* [WHAT TO PRODUCE]: Each line that holds the word "optimisations" counts once; give the total for the records below and nothing else.

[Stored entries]
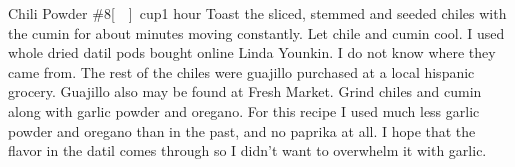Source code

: \begin{recipe}{Chili Powder \#8}{\unit[]{cup}}{1 hour}
Toast the sliced, stemmed and seeded chiles with the cumin for about \unit[3--4]{minutes} moving constantly.  Let chile and cumin cool.
\freeform I used whole dried datil pods bought online Linda Younkin.  I do not know where they came from.  The rest of the chiles were guajillo purchased at a local hispanic grocery.  Guajillo also may be found at Fresh Market.
Grind chiles and cumin along with garlic powder and oregano.
\freeform For this recipe I used much less garlic powder and oregano than in the past, and no paprika at all.  I hope that the flavor in the datil comes through so I didn't want to overwhelm it with garlic.
\end{recipe}
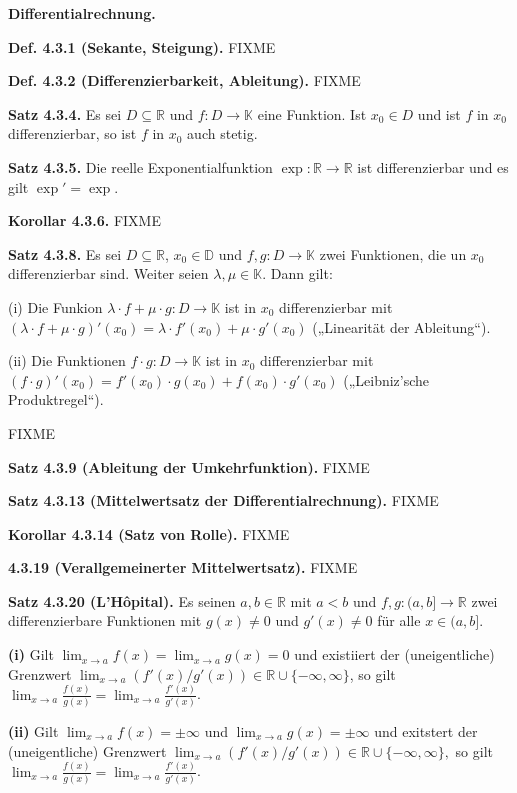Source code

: \textbf{Differentialrechnung.}

\textbf{Def. 4.3.1 (Sekante, Steigung).} FIXME

\textbf{Def. 4.3.2 (Differenzierbarkeit, Ableitung).} FIXME

\textbf{Satz 4.3.4.} Es sei $D \subseteq \mathbb R$ und $f : D \rightarrow \mathbb K$ eine Funktion. Ist $x_0 \in D$ und ist $f$ in $x_0$ differenzierbar, so ist $f$ in $x_0$ auch stetig.

\textbf{Satz 4.3.5.} Die reelle Exponentialfunktion $\exp : \mathbb R \rightarrow \mathbb R$ ist differenzierbar und es gilt $\exp' = \exp$.

\textbf{Korollar 4.3.6.} FIXME

\textbf{Satz 4.3.8.} Es sei $D\subseteq \mathbb R$, $x_0 \in \mathbb D$ und $f,g : D \rightarrow \mathbb K$ zwei Funktionen, die un $x_0$ differenzierbar sind. Weiter seien $\lambda , \mu \in \mathbb K$. Dann gilt:

(i) Die Funkion $\lambda \cdot f + \mu \cdot g : D \rightarrow \mathbb K$ ist in $x_0$ differenzierbar mit $(\lambda \cdot f + \mu \cdot g)' (x_0) = \lambda \cdot f'(x_0) + \mu \cdot g' (x_0)$ („Linearität der Ableitung“).

(ii) Die Funktionen $f\cdot g : D \rightarrow \mathbb K$ ist in $x_0$ differenzierbar mit $(f \cdot g)'(x_0) = f'(x_0)\cdot g(x_0) + f(x_0) \cdot g'(x_0)$ („Leibniz’sche Produktregel“).

FIXME

\textbf{Satz 4.3.9 (Ableitung der Umkehrfunktion).} FIXME

\textbf{Satz 4.3.13 (Mittelwertsatz der Differentialrechnung).} FIXME

\textbf{Korollar 4.3.14 (Satz von Rolle).} FIXME

\textbf{4.3.19 (Verallgemeinerter Mittelwertsatz).} FIXME

\textbf{Satz 4.3.20 (L'Hôpital).} Es seinen $a,b\in\mathbb{R}$ mit
$a<b$ und $f,g:(a,b]\rightarrow\mathbb{R}$ zwei differenzierbare
Funktionen mit $g(x)\not=0$ und $g'(x)\not=0$ für alle $x\in(a,b]$.

\textbf{(i)} Gilt $\lim_{x\rightarrow a}f(x)=\lim_{x\rightarrow a}g(x)=0$
und existiiert der (uneigentliche) Grenzwert $\lim_{x\rightarrow a}(f'(x)/g'(x))\in\mathbb{R}\cup\{-\infty,\infty\}$,
so gilt $\lim_{x\rightarrow a}\frac{f(x)}{g(x)}=\lim_{x\rightarrow a}\frac{f'(x)}{g'(x)}$.

\textbf{(ii)} Gilt $\lim_{x\rightarrow a}f(x)=\pm\infty$ und $\lim_{x\rightarrow a}g(x)=\pm\infty$
und exitstert der (uneigentliche) Grenzwert $\lim_{x\rightarrow a}(f'(x)/g'(x))\in\mathbb{R}\cup\{-\infty,\infty\},$
so gilt $\lim_{x\rightarrow a}\frac{f(x)}{g(x)}=\lim_{x\rightarrow a}\frac{f'(x)}{g'(x)}$.

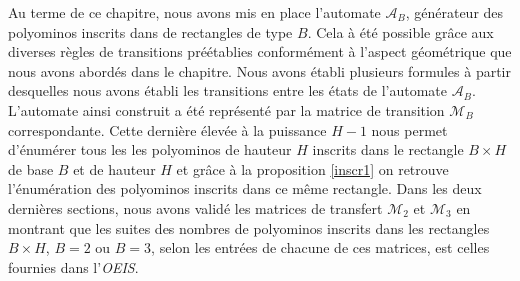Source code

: Au terme de ce chapitre, nous avons mis en place l'automate $\mathcal{A}_{B}$, générateur des polyominos inscrits dans de rectangles de type $B$. Cela à été possible grâce  aux diverses règles de transitions préétablies conformément à l'aspect géométrique que nous avons abordés dans le chapitre. Nous avons établi  plusieurs formules  à partir desquelles nous avons établi les transitions entre les états de l'automate $\mathcal{A}_{B}$. L'automate ainsi construit a été représenté par la matrice de transition $\mathcal{M}_{B}$ correspondante. Cette dernière élevée à la puissance $H-1$ nous permet d'énumérer tous les les polyominos de hauteur $H$ inscrits dans le rectangle $B\times H$ de base $B$ et de hauteur $H$ et grâce à la proposition \ref{inscr1} on retrouve l'énumération des polyominos inscrits dans ce même rectangle. Dans les deux dernières sections, nous avons validé les matrices de transfert $\mathcal{M}_{2}$ et  $\mathcal{M}_{3}$ en montrant que les suites des nombres de polyominos inscrits dans les rectangles $B\times H$, $B=2$ ou $B=3$, selon les entrées de chacune de ces matrices, est celles fournies dans l'\emph{OEIS}.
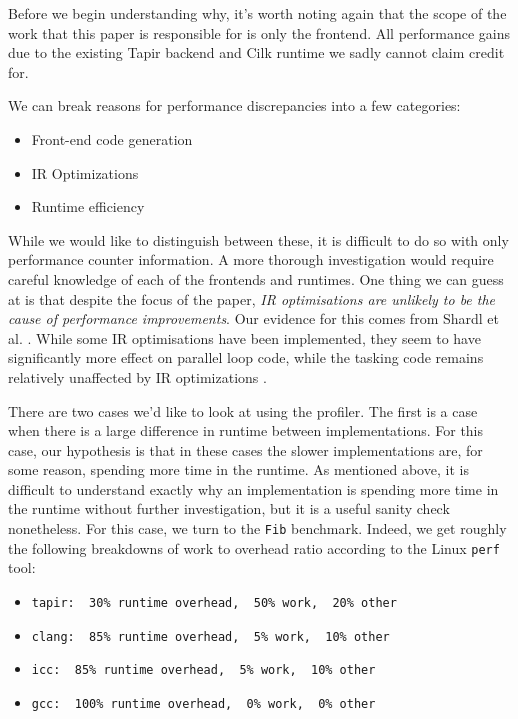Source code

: \documentclass[sigconf]{acmart}
\begin{document}
Before we begin understanding why, it's worth noting again that the scope of the 
work that this paper is responsible for is only the frontend. All performance
gains due to the existing Tapir backend and Cilk runtime we sadly cannot claim
credit for. 

We can break reasons for performance discrepancies into a few categories: 

\begin{itemize}
\item Front-end code generation
\item IR Optimizations
\item Runtime efficiency
\end{itemize}

While we would like to distinguish between these, it is difficult to do so with
only performance counter information. A more thorough investigation would
require careful knowledge of each of the frontends and runtimes. One thing we
can guess at is that despite the focus of the paper, \emph{IR optimisations are
unlikely to be the cause of performance improvements}. Our evidence for this
comes from Shardl et al. \cite{}. While some IR optimisations have been
implemented, they seem to have significantly more effect on parallel loop code,
while the tasking code remains relatively unaffected by IR optimizations
\cite{}. 

There are two cases we'd like to look at using the profiler. The first is a 
case when there is a large difference in runtime between implementations. For 
this case, our hypothesis is that in these cases the slower implementations
are, for some reason, spending more time in the runtime. As mentioned above, 
it is difficult to understand exactly why an implementation is spending more 
time in the runtime without further investigation, but it is a useful 
sanity check nonetheless. For this case, we turn to the \texttt{Fib} benchmark.
Indeed, we get roughly the following breakdowns of work to overhead ratio according
to the Linux \texttt{perf} tool:

\begin{itemize}
\item \texttt{tapir: ~30\% runtime overhead, ~50\% work, ~20\% other}
\item \texttt{clang: ~85\% runtime overhead, ~5\% work, ~10\% other}
\item \texttt{icc: ~85\% runtime overhead, ~5\% work, ~10\% other}
\item \texttt{gcc: ~100\% runtime overhead, ~0\% work, ~0\% other}
\end{itemize}
\end{document}
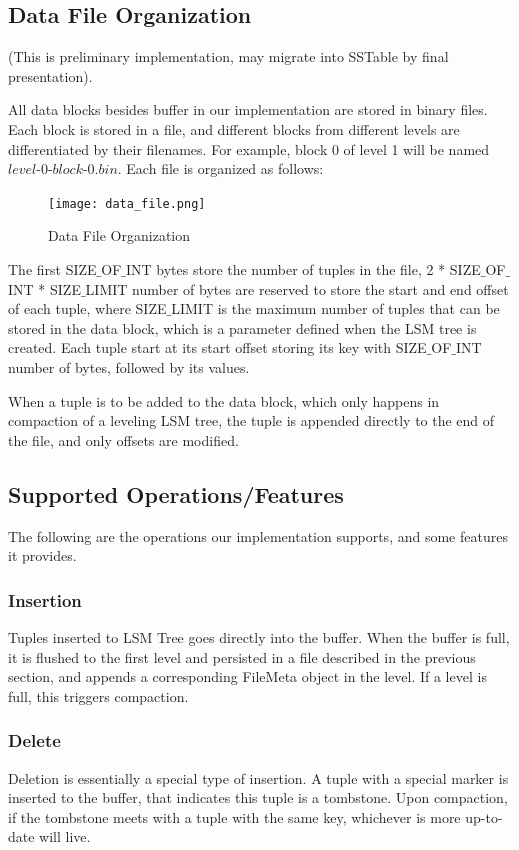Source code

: \documentclass[sigconf]{acmart}
\begin{document}
    \subsection{Data File Organization}
    (This is preliminary implementation, may migrate into SSTable by final presentation).
    
    
    All data blocks besides buffer in our implementation are stored in binary files. Each block is stored in a file, and different blocks from different levels are differentiated by their filenames. For example, block 0 of level 1 will be named $level$-$0$-$block$-$0$.$bin$. Each file is organized as follows: 
    \begin{figure}[H]
        \centering
        \texttt{[image: data\_file.png]}
        \caption{Data File Organization}
        \label{Fig.main1}
    \end{figure}
    The first SIZE$\_$OF$\_$INT bytes store the number of tuples in the file, 2 * SIZE$\_$OF$\_$INT * SIZE$\_$LIMIT number of bytes are reserved to store the start and end offset of each tuple, where SIZE$\_$LIMIT is the maximum number of tuples that can be stored in the data block, which is a parameter defined when the LSM tree is created. Each tuple start at its start offset storing its key with SIZE$\_$OF$\_$INT number of bytes, followed by its values. 
    
    When a tuple is to be added to the data block, which only happens in compaction of a leveling LSM tree, the tuple is appended directly to the end of the file, and only offsets are modified. 
    
    \subsection{Supported Operations/Features}
    The following are the operations our implementation supports, and some features it provides.
    \subsubsection{Insertion}
    Tuples inserted to LSM Tree goes directly into the buffer. When the buffer is full, it is flushed to the first level and persisted in a file described in the previous section, and appends a corresponding FileMeta object in the level. If a level is full, this triggers compaction.
    \subsubsection{Delete}
    Deletion is essentially a special type of insertion. A tuple with a special marker is inserted to the buffer, that indicates this tuple is a tombstone. Upon compaction, if the tombstone meets with a tuple with the same key, whichever is more up-to-date will live.
\end{document}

* [OUTPUT BELOW]: 2